Why is Predictive Maintenance important?
The main reason why Predictive Maintenance is important is that it guarantees you will not have to run maintenance too soon and waste money on work that is not needed, or predict if it is too late to do anything because of excessive deterioration that has already happened.
As we witness the rising availability of companies to install sensor devices and associated technology at a lower cost on all machinery and equipment being used, streamlining the live data of a machine’s state to a supervising application is now a common practice. Predictive analytics software for the equipment supervision platform can help to prepare maintenance and schedule repairs to keep equipment in good condition. This increases OEE (overall equipment effectiveness) which implies higher equipment availability along with its quality and performance.
4 most common Predictive Maintenance uses
By analyzing large amounts of data, companies can detect signs of a probable failure or error that can harm their business or even some small processes in it.
Manufacturing and Internet of Things
GEMÜ, a well-known automation components and valve manufacturer, created a type of technology based on the Internet of Things (IoT) to supervise the performance of manufacturing processes to timely detect and eliminate deteriorating parts before they malfunction, which increases the efficiency of manufacturing processes.
Today we have connected cars that produce a massive amount of data from sensors set in the vehicle. The collected data then goes directly to car manufacturers and dealerships, who then warn drivers about any issues and prevent them before the car breaks down.
Utility suppliers use Predictive Maintenance for better regulated internal work, using huge data amounts generated by smart meters to detect early traits of supply and demand issues and introduce measures to prevent outages.
The Insurance industry can benefit from Predictive Maintenance while making more accurate Predictive Analytics on disastrous weather conditions.

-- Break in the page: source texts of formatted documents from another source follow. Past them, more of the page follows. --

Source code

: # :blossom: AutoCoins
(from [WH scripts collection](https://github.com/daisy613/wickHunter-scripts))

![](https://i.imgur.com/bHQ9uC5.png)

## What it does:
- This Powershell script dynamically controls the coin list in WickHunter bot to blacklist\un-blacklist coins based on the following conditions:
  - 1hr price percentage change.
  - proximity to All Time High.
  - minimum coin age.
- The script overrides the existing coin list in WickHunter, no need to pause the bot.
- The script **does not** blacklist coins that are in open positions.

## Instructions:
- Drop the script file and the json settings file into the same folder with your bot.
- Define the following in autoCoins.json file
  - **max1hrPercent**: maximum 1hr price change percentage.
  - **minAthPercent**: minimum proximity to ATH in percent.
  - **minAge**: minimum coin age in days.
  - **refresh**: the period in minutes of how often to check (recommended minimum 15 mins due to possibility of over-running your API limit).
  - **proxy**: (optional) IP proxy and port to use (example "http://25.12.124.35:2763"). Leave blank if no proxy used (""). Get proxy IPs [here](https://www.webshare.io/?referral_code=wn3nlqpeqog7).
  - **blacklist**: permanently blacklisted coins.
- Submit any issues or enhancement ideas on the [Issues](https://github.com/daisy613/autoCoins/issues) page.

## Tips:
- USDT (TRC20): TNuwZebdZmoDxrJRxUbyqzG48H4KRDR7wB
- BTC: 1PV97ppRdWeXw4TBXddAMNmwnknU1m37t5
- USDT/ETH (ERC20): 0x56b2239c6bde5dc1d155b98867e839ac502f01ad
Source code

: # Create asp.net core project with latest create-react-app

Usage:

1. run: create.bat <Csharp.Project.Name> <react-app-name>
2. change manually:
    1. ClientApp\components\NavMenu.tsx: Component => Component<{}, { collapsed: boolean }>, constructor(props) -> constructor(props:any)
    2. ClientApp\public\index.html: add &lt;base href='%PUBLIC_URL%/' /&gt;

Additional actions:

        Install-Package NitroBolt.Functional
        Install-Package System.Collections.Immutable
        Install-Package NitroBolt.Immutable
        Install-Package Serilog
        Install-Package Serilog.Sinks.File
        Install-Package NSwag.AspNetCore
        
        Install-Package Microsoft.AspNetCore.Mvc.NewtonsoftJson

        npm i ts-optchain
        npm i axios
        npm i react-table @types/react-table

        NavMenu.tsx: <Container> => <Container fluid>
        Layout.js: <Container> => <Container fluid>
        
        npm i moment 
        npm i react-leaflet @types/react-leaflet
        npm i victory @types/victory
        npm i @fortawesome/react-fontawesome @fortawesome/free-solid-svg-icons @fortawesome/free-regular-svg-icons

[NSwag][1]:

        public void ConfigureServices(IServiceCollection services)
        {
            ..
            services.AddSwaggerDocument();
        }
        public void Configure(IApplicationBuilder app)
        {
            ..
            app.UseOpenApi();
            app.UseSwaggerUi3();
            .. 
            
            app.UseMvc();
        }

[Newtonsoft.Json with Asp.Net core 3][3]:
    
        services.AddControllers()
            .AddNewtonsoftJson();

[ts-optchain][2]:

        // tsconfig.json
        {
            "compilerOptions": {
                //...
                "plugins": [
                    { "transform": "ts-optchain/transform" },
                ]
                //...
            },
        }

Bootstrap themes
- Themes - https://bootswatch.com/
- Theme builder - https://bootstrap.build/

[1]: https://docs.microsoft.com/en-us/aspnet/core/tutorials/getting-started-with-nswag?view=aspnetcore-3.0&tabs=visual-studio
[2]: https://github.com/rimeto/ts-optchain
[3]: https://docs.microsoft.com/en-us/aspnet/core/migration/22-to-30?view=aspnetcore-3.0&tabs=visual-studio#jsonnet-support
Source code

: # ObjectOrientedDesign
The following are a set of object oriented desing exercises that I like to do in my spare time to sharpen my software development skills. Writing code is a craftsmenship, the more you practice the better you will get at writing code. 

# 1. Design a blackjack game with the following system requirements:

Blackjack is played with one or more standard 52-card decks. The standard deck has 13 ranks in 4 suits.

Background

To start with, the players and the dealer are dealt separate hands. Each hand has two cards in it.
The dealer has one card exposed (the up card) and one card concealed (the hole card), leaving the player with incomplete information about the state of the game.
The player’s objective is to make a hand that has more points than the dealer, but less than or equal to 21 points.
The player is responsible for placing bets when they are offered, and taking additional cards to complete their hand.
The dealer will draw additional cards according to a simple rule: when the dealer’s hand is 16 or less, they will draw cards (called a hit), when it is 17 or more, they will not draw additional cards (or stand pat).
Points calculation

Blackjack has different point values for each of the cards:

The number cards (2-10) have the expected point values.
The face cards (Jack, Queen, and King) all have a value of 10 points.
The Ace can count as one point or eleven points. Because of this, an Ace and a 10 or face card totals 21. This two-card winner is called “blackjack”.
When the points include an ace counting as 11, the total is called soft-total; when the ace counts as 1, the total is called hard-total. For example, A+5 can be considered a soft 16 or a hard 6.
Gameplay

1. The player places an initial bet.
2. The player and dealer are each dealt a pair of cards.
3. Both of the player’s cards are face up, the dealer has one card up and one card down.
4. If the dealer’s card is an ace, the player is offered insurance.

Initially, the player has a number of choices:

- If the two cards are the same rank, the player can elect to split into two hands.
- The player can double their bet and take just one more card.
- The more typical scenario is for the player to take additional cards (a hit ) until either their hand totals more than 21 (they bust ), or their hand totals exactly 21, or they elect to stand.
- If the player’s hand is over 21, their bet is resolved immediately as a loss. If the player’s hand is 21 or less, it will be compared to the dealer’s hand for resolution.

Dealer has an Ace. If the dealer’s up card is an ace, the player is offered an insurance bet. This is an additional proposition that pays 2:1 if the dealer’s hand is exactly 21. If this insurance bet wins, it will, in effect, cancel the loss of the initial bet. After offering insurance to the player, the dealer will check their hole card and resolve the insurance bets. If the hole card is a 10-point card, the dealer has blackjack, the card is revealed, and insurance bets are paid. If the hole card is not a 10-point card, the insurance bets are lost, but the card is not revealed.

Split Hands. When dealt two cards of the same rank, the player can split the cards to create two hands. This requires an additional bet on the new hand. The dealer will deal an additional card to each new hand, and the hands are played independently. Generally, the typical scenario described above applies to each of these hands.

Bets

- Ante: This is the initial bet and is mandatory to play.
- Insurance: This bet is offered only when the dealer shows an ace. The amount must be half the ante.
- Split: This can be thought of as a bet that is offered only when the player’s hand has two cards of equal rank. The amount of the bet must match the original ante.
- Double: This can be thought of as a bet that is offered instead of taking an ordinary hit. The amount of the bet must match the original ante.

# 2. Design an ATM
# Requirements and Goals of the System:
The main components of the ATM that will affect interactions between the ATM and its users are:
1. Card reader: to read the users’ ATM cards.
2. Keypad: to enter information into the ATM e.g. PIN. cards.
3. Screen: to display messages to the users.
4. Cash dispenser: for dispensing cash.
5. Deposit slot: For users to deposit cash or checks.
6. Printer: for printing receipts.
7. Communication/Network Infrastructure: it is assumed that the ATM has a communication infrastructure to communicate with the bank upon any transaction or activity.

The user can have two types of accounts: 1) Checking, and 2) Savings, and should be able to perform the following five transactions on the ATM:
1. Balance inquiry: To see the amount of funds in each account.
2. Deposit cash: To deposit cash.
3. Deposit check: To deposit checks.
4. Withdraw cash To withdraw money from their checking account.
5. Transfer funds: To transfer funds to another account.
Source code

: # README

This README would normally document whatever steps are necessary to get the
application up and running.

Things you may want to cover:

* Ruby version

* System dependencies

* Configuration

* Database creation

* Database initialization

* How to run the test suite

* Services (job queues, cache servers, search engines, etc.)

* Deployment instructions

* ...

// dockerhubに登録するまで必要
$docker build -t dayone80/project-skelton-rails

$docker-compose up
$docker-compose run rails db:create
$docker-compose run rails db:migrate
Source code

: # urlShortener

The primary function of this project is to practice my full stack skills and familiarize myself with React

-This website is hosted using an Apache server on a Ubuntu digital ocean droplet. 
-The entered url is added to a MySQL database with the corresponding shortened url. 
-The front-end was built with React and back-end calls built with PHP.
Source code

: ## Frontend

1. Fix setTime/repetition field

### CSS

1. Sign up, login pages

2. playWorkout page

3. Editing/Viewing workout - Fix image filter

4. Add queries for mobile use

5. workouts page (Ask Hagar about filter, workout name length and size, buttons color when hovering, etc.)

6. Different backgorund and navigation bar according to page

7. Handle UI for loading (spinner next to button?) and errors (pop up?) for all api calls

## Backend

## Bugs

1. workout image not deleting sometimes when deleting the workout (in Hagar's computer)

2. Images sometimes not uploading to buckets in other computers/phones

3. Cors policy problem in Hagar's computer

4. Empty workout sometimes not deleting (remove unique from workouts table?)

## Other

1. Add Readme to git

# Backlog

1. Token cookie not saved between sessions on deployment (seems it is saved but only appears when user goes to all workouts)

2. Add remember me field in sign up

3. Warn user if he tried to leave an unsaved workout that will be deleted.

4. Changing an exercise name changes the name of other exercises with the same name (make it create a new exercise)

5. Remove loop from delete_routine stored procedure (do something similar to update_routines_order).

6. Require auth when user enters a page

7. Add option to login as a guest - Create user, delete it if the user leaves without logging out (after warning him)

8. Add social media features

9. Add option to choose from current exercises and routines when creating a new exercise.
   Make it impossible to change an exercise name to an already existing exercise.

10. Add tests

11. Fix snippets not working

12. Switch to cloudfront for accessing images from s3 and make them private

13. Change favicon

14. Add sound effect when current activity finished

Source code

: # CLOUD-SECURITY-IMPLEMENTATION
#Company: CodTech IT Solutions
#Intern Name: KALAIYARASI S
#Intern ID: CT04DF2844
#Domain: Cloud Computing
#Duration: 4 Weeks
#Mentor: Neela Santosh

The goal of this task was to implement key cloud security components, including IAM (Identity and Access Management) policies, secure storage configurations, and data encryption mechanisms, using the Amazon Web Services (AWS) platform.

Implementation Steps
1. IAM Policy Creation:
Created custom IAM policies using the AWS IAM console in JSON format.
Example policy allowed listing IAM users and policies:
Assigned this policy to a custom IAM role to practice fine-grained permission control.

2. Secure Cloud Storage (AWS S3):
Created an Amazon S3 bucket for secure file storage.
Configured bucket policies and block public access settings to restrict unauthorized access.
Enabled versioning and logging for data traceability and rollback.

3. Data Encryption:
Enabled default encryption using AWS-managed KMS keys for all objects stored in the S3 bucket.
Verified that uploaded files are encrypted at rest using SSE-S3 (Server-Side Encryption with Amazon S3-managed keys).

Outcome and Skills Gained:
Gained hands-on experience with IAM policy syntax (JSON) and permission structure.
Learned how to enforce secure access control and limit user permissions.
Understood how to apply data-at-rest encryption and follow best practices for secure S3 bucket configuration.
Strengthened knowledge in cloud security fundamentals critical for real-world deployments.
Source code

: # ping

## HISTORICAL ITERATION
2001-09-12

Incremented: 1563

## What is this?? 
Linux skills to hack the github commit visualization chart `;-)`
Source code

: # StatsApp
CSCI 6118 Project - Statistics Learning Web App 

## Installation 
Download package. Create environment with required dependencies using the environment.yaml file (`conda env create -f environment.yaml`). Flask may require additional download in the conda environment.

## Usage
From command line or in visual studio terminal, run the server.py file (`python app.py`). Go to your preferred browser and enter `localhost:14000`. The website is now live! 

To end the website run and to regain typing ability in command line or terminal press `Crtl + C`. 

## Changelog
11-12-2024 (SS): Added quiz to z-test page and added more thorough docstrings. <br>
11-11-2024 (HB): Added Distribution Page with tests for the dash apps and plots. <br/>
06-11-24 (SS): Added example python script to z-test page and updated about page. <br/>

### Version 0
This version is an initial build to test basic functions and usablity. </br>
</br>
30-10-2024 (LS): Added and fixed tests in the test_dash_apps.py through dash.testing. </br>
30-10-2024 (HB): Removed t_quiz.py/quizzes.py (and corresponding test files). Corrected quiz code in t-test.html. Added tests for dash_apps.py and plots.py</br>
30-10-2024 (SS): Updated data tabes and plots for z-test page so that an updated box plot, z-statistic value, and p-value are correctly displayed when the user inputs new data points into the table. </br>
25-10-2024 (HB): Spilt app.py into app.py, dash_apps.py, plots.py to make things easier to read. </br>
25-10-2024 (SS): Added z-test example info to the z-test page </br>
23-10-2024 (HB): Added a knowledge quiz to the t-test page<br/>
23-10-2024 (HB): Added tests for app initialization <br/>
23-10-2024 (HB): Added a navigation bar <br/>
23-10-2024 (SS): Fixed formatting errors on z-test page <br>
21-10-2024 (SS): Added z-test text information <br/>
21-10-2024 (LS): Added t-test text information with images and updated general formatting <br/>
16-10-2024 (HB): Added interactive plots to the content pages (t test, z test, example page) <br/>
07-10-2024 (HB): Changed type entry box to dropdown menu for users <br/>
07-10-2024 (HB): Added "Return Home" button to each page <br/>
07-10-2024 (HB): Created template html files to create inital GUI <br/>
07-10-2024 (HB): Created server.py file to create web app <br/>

The usage of Predictive Maintenance is not limited only to the Manufacturing and Automotive industries, but is mostly applied to these two. Not only does this technology reduce maintenance costs, but also it decreases unexpected failures, overhaul, and repair time by almost 60% as well as significantly increases equipment and device uptime. Manufacturing leaders are already beginning to understand the importance of using Predictive Maintenance with Machine Learning for the monitoring of expensive and complex machines; thus, industry 4.0 will rely on it. You could be among the pioneers in your market if you consider the use of this technology!